What you need to do: Every line of the records that holds the word "createNewConnection" should be copied out.

Exercise materials below:

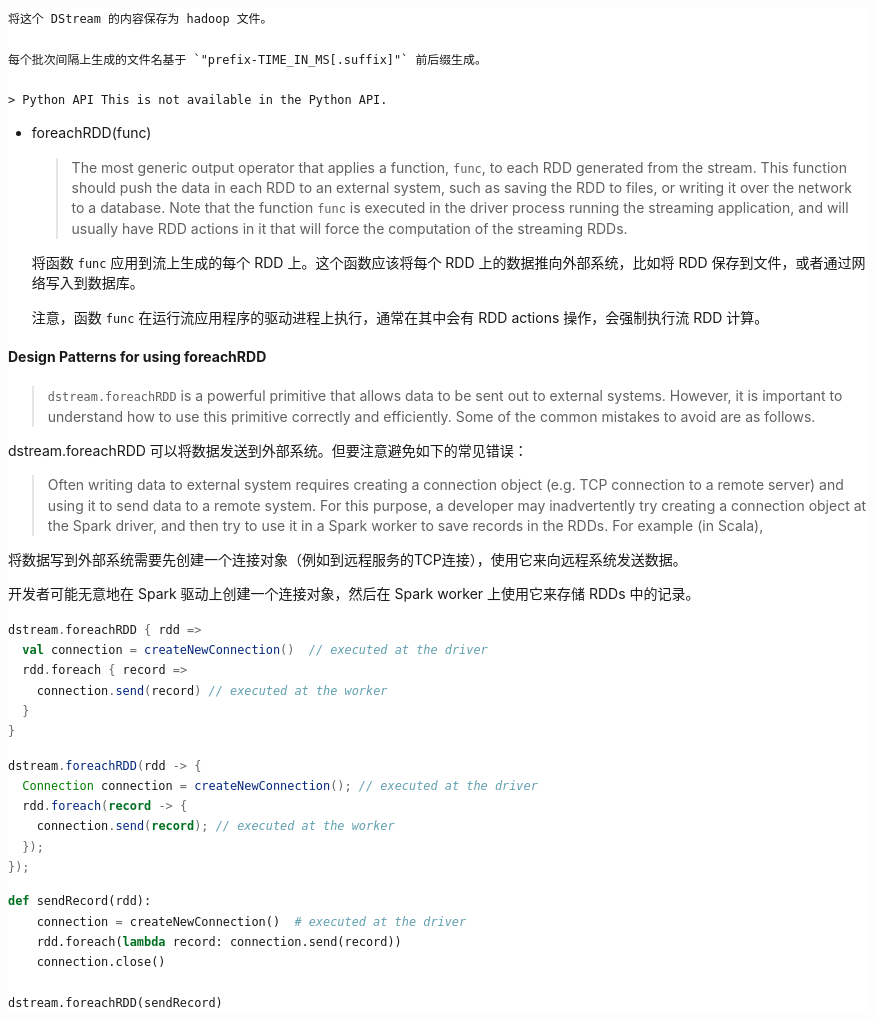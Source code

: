     将这个 DStream 的内容保存为 hadoop 文件。

    每个批次间隔上生成的文件名基于 `"prefix-TIME_IN_MS[.suffix]"` 前后缀生成。

	> Python API This is not available in the Python API.

- foreachRDD(func)	

	> The most generic output operator that applies a function, `func`, to each RDD generated from the stream. This function should push the data in each RDD to an external system, such as saving the RDD to files, or writing it over the network to a database. Note that the function `func` is executed in the driver process running the streaming application, and will usually have RDD actions in it that will force the computation of the streaming RDDs.

    将函数 `func` 应用到流上生成的每个 RDD 上。这个函数应该将每个 RDD 上的数据推向外部系统，比如将 RDD 保存到文件，或者通过网络写入到数据库。

    注意，函数 `func` 在运行流应用程序的驱动进程上执行，通常在其中会有 RDD actions 操作，会强制执行流 RDD 计算。

#### Design Patterns for using foreachRDD

> `dstream.foreachRDD` is a powerful primitive that allows data to be sent out to external systems. However, it is important to understand how to use this primitive correctly and efficiently. Some of the common mistakes to avoid are as follows.

dstream.foreachRDD 可以将数据发送到外部系统。但要注意避免如下的常见错误：

> Often writing data to external system requires creating a connection object (e.g. TCP connection to a remote server) and using it to send data to a remote system. For this purpose, a developer may inadvertently try creating a connection object at the Spark driver, and then try to use it in a Spark worker to save records in the RDDs. For example (in Scala),

将数据写到外部系统需要先创建一个连接对象（例如到远程服务的TCP连接），使用它来向远程系统发送数据。

开发者可能无意地在 Spark 驱动上创建一个连接对象，然后在 Spark worker 上使用它来存储 RDDs 中的记录。

```scala
dstream.foreachRDD { rdd =>
  val connection = createNewConnection()  // executed at the driver
  rdd.foreach { record =>
    connection.send(record) // executed at the worker
  }
}
```

```java
dstream.foreachRDD(rdd -> {
  Connection connection = createNewConnection(); // executed at the driver
  rdd.foreach(record -> {
    connection.send(record); // executed at the worker
  });
});
```

```python
def sendRecord(rdd):
    connection = createNewConnection()  # executed at the driver
    rdd.foreach(lambda record: connection.send(record))
    connection.close()

dstream.foreachRDD(sendRecord)
```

End of Exercise materials.

Task response:
  val connection = createNewConnection()  // executed at the driver
  Connection connection = createNewConnection(); // executed at the driver
    connection = createNewConnection()  # executed at the driver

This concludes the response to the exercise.